Stern: "With photorefractive keratectomy, the fixation of the eye and centration of the beam are manual and visual, with decreasing effectiveness as the procedure progresses and the epithelium is removed. This can allow for significant decentration of the ablation."
Richard L. Lindstrom, MD: "The major advantage of radial keratotomy is the patient gets instant gratification. On day 1, they come back much improved. For the 1st 3 months, radial keratotomy is the clear winner over photorefractive keratectomy. At 1 year, you have your radial keratotomy patients coming in, and they have star bursts. Maybe 20% to 30% will have a compressive hyperopic change.
Maybe 5% will have a progressive myopic change." Marguerite B. McDonald, MD: "If the data continues to look as good as it does, eventually incisional techniques will be replaced by the excimer. They will coexist for a few years, however."
Stern: "This procedure (photorefractive keratectomy) involves the most costly equipment venture to date, more than an ambulatory surgery unit. If treatment indications are few, the cost may be extraordinary."
Piebenga: "Ultimately, after deliberate and cautious improvement, the excimer offers a procedure that does not require a super specialist's skill. They can be performed by general ophthalmologists with average surgical ability."
Stern: "The results of photorefractive keratectomy for low myopia appear to be as effective as radial keratotomy; however, data published to date often combines or deletes series or patients done without steroids and may be difficult to compare directly."
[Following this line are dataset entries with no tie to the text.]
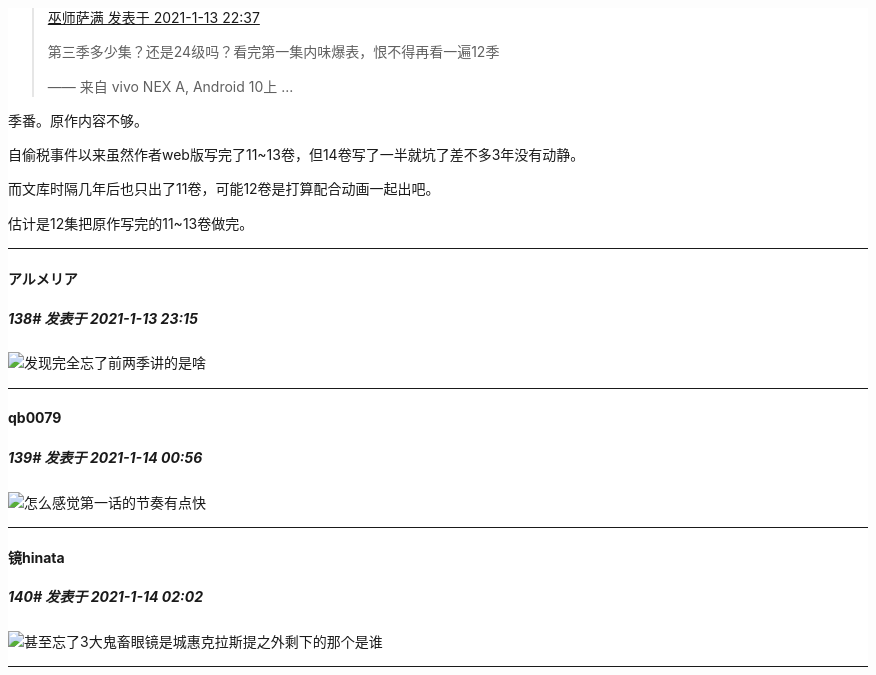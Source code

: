 <blockquote><a href="httphttps://bbs.saraba1st.com/2b/forum.php?mod=redirect&amp;goto=findpost&amp;pid=50027178&amp;ptid=1910352" target="_blank">巫师萨满 发表于 2021-1-13 22:37</a>

第三季多少集？还是24级吗？看完第一集内味爆表，恨不得再看一遍12季


—— 来自 vivo NEX A, Android 10上 ...</blockquote>
季番。原作内容不够。

自偷税事件以来虽然作者web版写完了11~13卷，但14卷写了一半就坑了差不多3年没有动静。

而文库时隔几年后也只出了11卷，可能12卷是打算配合动画一起出吧。

估计是12集把原作写完的11~13卷做完。







*****

####  アルメリア  
##### 138#       发表于 2021-1-13 23:15



<img src="https://static.saraba1st.com/image/smiley/face2017/037.png" referrerpolicy="no-referrer">发现完全忘了前两季讲的是啥







*****

####  qb0079  
##### 139#       发表于 2021-1-14 00:56



<img src="https://static.saraba1st.com/image/smiley/face2017/001.png" referrerpolicy="no-referrer">怎么感觉第一话的节奏有点快







*****

####  镜hinata  
##### 140#       发表于 2021-1-14 02:02



<img src="https://static.saraba1st.com/image/smiley/face2017/067.png" referrerpolicy="no-referrer">甚至忘了3大鬼畜眼镜是城惠克拉斯提之外剩下的那个是谁







*****
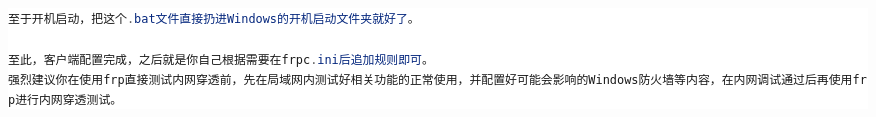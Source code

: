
 ```powershell
至于开机启动，把这个.bat文件直接扔进Windows的开机启动文件夹就好了。

至此，客户端配置完成，之后就是你自己根据需要在frpc.ini后追加规则即可。
强烈建议你在使用frp直接测试内网穿透前，先在局域网内测试好相关功能的正常使用，并配置好可能会影响的Windows防火墙等内容，在内网调试通过后再使用frp进行内网穿透测试。

```

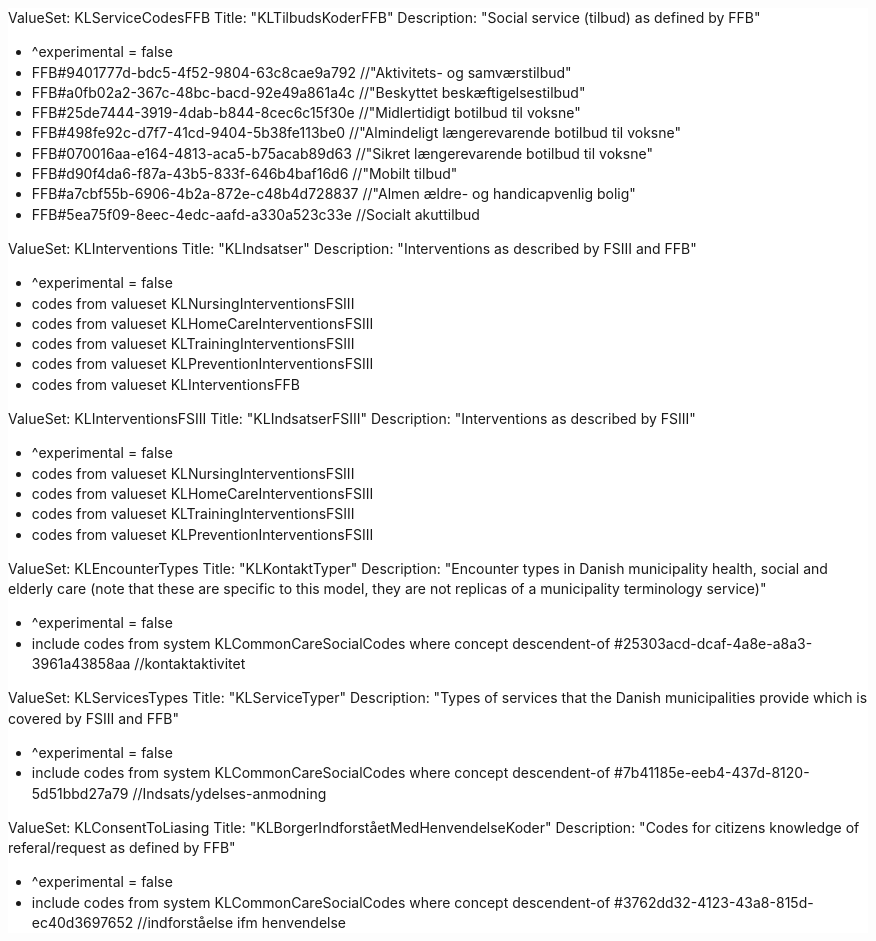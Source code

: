 ValueSet: KLServiceCodesFFB
Title: "KLTilbudsKoderFFB"
Description: "Social service (tilbud) as defined by FFB"
* ^experimental = false
* FFB#9401777d-bdc5-4f52-9804-63c8cae9a792 //"Aktivitets- og samværstilbud"
* FFB#a0fb02a2-367c-48bc-bacd-92e49a861a4c //"Beskyttet beskæftigelsestilbud"
* FFB#25de7444-3919-4dab-b844-8cec6c15f30e //"Midlertidigt botilbud til voksne"
* FFB#498fe92c-d7f7-41cd-9404-5b38fe113be0 //"Almindeligt længerevarende botilbud til voksne"
* FFB#070016aa-e164-4813-aca5-b75acab89d63 //"Sikret længerevarende botilbud til voksne"  
* FFB#d90f4da6-f87a-43b5-833f-646b4baf16d6 //"Mobilt tilbud"
* FFB#a7cbf55b-6906-4b2a-872e-c48b4d728837 //"Almen ældre- og handicapvenlig bolig"  
* FFB#5ea75f09-8eec-4edc-aafd-a330a523c33e //Socialt akuttilbud

ValueSet: KLInterventions
Title: "KLIndsatser" 
Description: "Interventions as described by FSIII and FFB"
* ^experimental = false
* codes from valueset KLNursingInterventionsFSIII
* codes from valueset KLHomeCareInterventionsFSIII
* codes from valueset KLTrainingInterventionsFSIII
* codes from valueset KLPreventionInterventionsFSIII
* codes from valueset KLInterventionsFFB

ValueSet: KLInterventionsFSIII
Title: "KLIndsatserFSIII" 
Description: "Interventions as described by FSIII"
* ^experimental = false
* codes from valueset KLNursingInterventionsFSIII
* codes from valueset KLHomeCareInterventionsFSIII
* codes from valueset KLTrainingInterventionsFSIII
* codes from valueset KLPreventionInterventionsFSIII

ValueSet: KLEncounterTypes
Title: "KLKontaktTyper"
Description: "Encounter types in Danish municipality health, social and elderly care (note that these are specific to this model, they are not replicas of a municipality terminology service)"
* ^experimental = false
* include codes from system KLCommonCareSocialCodes where concept descendent-of #25303acd-dcaf-4a8e-a8a3-3961a43858aa //kontaktaktivitet

ValueSet: KLServicesTypes
Title: "KLServiceTyper"
Description: "Types of services that the Danish municipalities provide which is covered by FSIII and FFB"
* ^experimental = false
* include codes from system KLCommonCareSocialCodes where concept descendent-of #7b41185e-eeb4-437d-8120-5d51bbd27a79 //Indsats/ydelses-anmodning

ValueSet: KLConsentToLiasing
Title: "KLBorgerIndforståetMedHenvendelseKoder"
Description: "Codes for citizens knowledge of referal/request as defined by FFB"
* ^experimental = false
* include codes from system KLCommonCareSocialCodes where concept descendent-of #3762dd32-4123-43a8-815d-ec40d3697652 //indforståelse ifm henvendelse
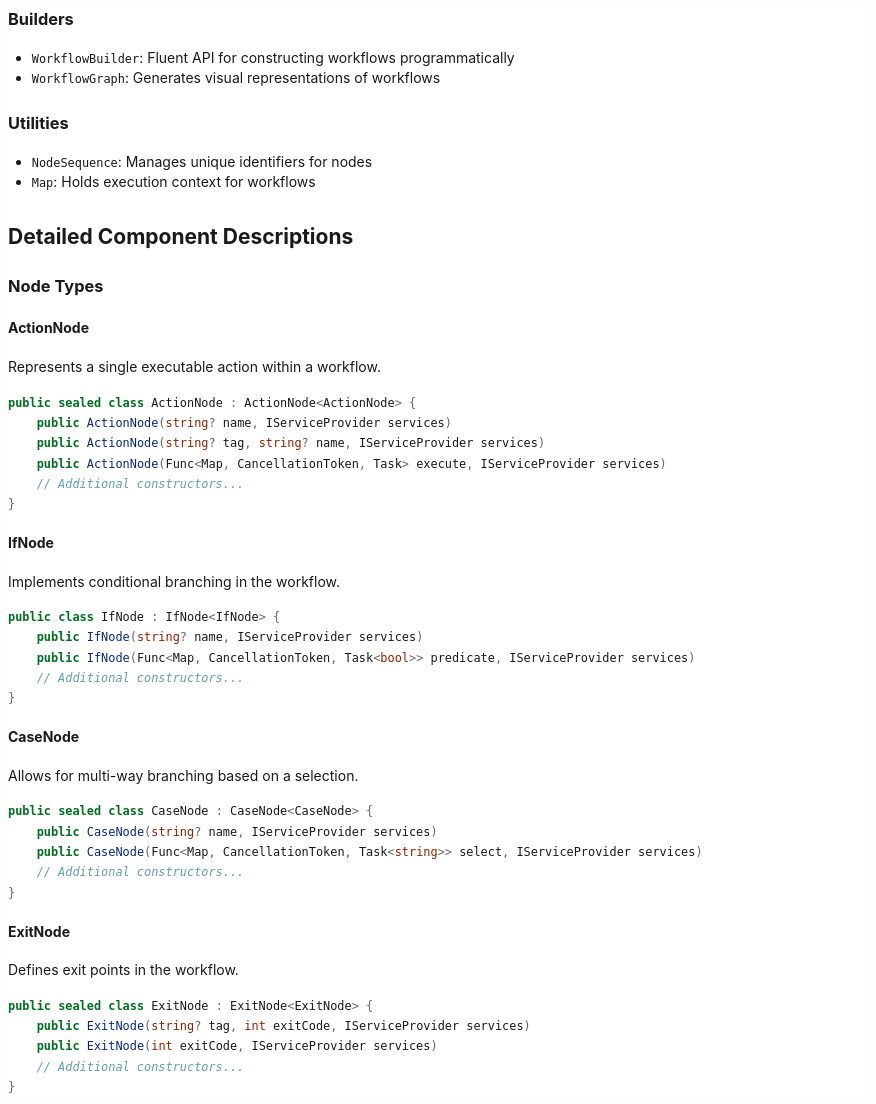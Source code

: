 ### Builders
- `WorkflowBuilder`: Fluent API for constructing workflows programmatically
- `WorkflowGraph`: Generates visual representations of workflows

### Utilities
- `NodeSequence`: Manages unique identifiers for nodes
- `Map`: Holds execution context for workflows

## Detailed Component Descriptions

### Node Types

#### ActionNode
Represents a single executable action within a workflow.

```csharp
public sealed class ActionNode : ActionNode<ActionNode> {
    public ActionNode(string? name, IServiceProvider services)
    public ActionNode(string? tag, string? name, IServiceProvider services)
    public ActionNode(Func<Map, CancellationToken, Task> execute, IServiceProvider services)
    // Additional constructors...
}
```

#### IfNode
Implements conditional branching in the workflow.

```csharp
public class IfNode : IfNode<IfNode> {
    public IfNode(string? name, IServiceProvider services)
    public IfNode(Func<Map, CancellationToken, Task<bool>> predicate, IServiceProvider services)
    // Additional constructors...
}
```

#### CaseNode
Allows for multi-way branching based on a selection.

```csharp
public sealed class CaseNode : CaseNode<CaseNode> {
    public CaseNode(string? name, IServiceProvider services)
    public CaseNode(Func<Map, CancellationToken, Task<string>> select, IServiceProvider services)
    // Additional constructors...
}
```

#### ExitNode
Defines exit points in the workflow.

```csharp
public sealed class ExitNode : ExitNode<ExitNode> {
    public ExitNode(string? tag, int exitCode, IServiceProvider services)
    public ExitNode(int exitCode, IServiceProvider services)
    // Additional constructors...
}
```

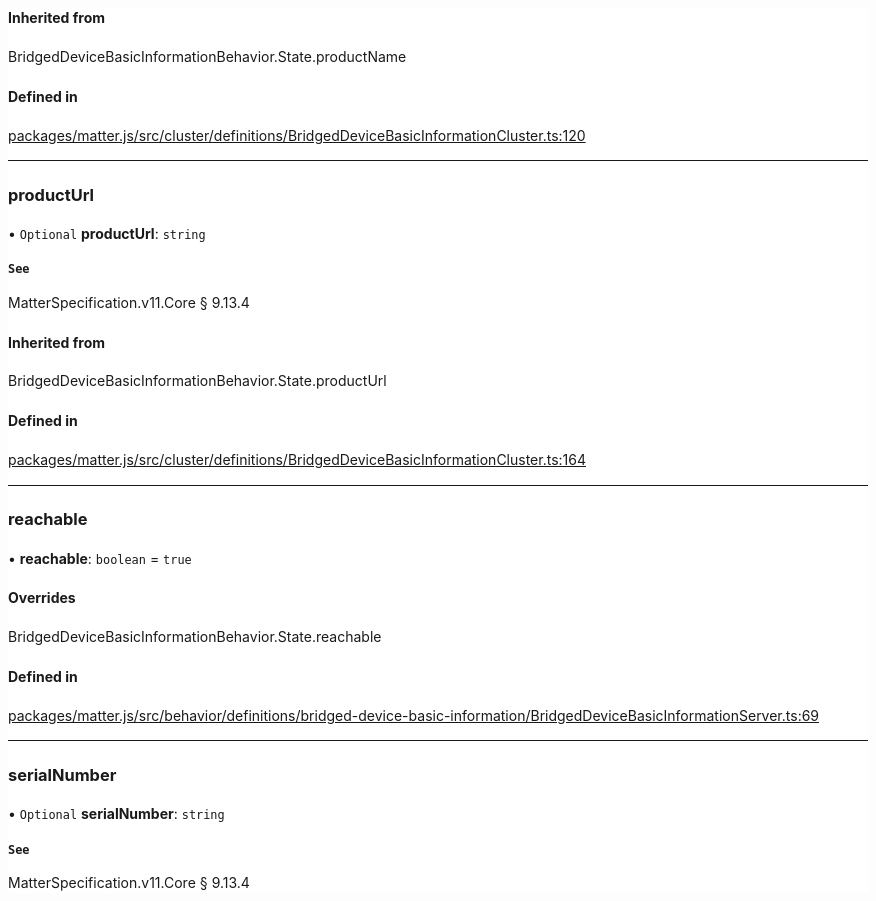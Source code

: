 #### Inherited from

BridgedDeviceBasicInformationBehavior.State.productName

#### Defined in

[packages/matter.js/src/cluster/definitions/BridgedDeviceBasicInformationCluster.ts:120](https://github.com/project-chip/matter.js/blob/904d0c9b952b91f28a21803759c5e5c66ee4d272/packages/matter.js/src/cluster/definitions/BridgedDeviceBasicInformationCluster.ts#L120)

___

### productUrl

• `Optional` **productUrl**: `string`

**`See`**

MatterSpecification.v11.Core § 9.13.4

#### Inherited from

BridgedDeviceBasicInformationBehavior.State.productUrl

#### Defined in

[packages/matter.js/src/cluster/definitions/BridgedDeviceBasicInformationCluster.ts:164](https://github.com/project-chip/matter.js/blob/904d0c9b952b91f28a21803759c5e5c66ee4d272/packages/matter.js/src/cluster/definitions/BridgedDeviceBasicInformationCluster.ts#L164)

___

### reachable

• **reachable**: `boolean` = `true`

#### Overrides

BridgedDeviceBasicInformationBehavior.State.reachable

#### Defined in

[packages/matter.js/src/behavior/definitions/bridged-device-basic-information/BridgedDeviceBasicInformationServer.ts:69](https://github.com/project-chip/matter.js/blob/904d0c9b952b91f28a21803759c5e5c66ee4d272/packages/matter.js/src/behavior/definitions/bridged-device-basic-information/BridgedDeviceBasicInformationServer.ts#L69)

___

### serialNumber

• `Optional` **serialNumber**: `string`

**`See`**

MatterSpecification.v11.Core § 9.13.4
Keith P. Thompson, MD: "It is unlikely, based on what we know about wound healing, that there will be a shift towards hyperopia, as there is with radial keratotomy. Everything we've learned about wound healing tells us that the cornea wants to steepen, both through epithelial hyperplasia and through regeneration of the stroma. This appears to stabilize sometime between 6 and 12 months."
Steven Trokel, MD: "The ultraviolet fight we use in the excimer laser approaches the cornea as if it were a brick wall.. .It appears that the amount of secondary UV light, which is the only UV light that can penetrate the eye, is 1000 times below the most pessimistic damage threshold for UV damage for the retina or the lens.
George O. Waring, MD: "I know of no evidence that Bowman's layer is the keeper of the shape of the front of the cornea. Removing Bowman's layer is not associated with keratoconus. There are 500 µm of corneal fibrils that stretch from one side of the limbus to the other. They form a very tight mesh that maintains the shape of the cornea."
Trokel: "I am more concerned about sneaking in some patients with keratoconus into a photorefractive keratectomy situation without being aware that it's there than I am about developing keratoconus in later years."
McDonald: "We have found that somewhere between 5% and 10% of our patients have a very early form of keratoconus (preoperatively) that you can't pick up by refraction or with a keratometer or at the slit lamp that show definitely on a map. Anyone in the future who will engage in this will have to do preop screening... There are still a few people who will sneak by your detection if you don't have a color-coded map."
Waring: "As we do micron surgery, we also will have to start doing micron diagnostics, in a sense, and have much more sensitive ways to weed out these people, who really we think should not have corneal refractive surgery because they are progressing."
Stern: "An ophthalmic community that has yet not wholeheartedly embraced the concept of refractive myopic surgery via radial keratotomy should evaluate photorefractive keratectomy further."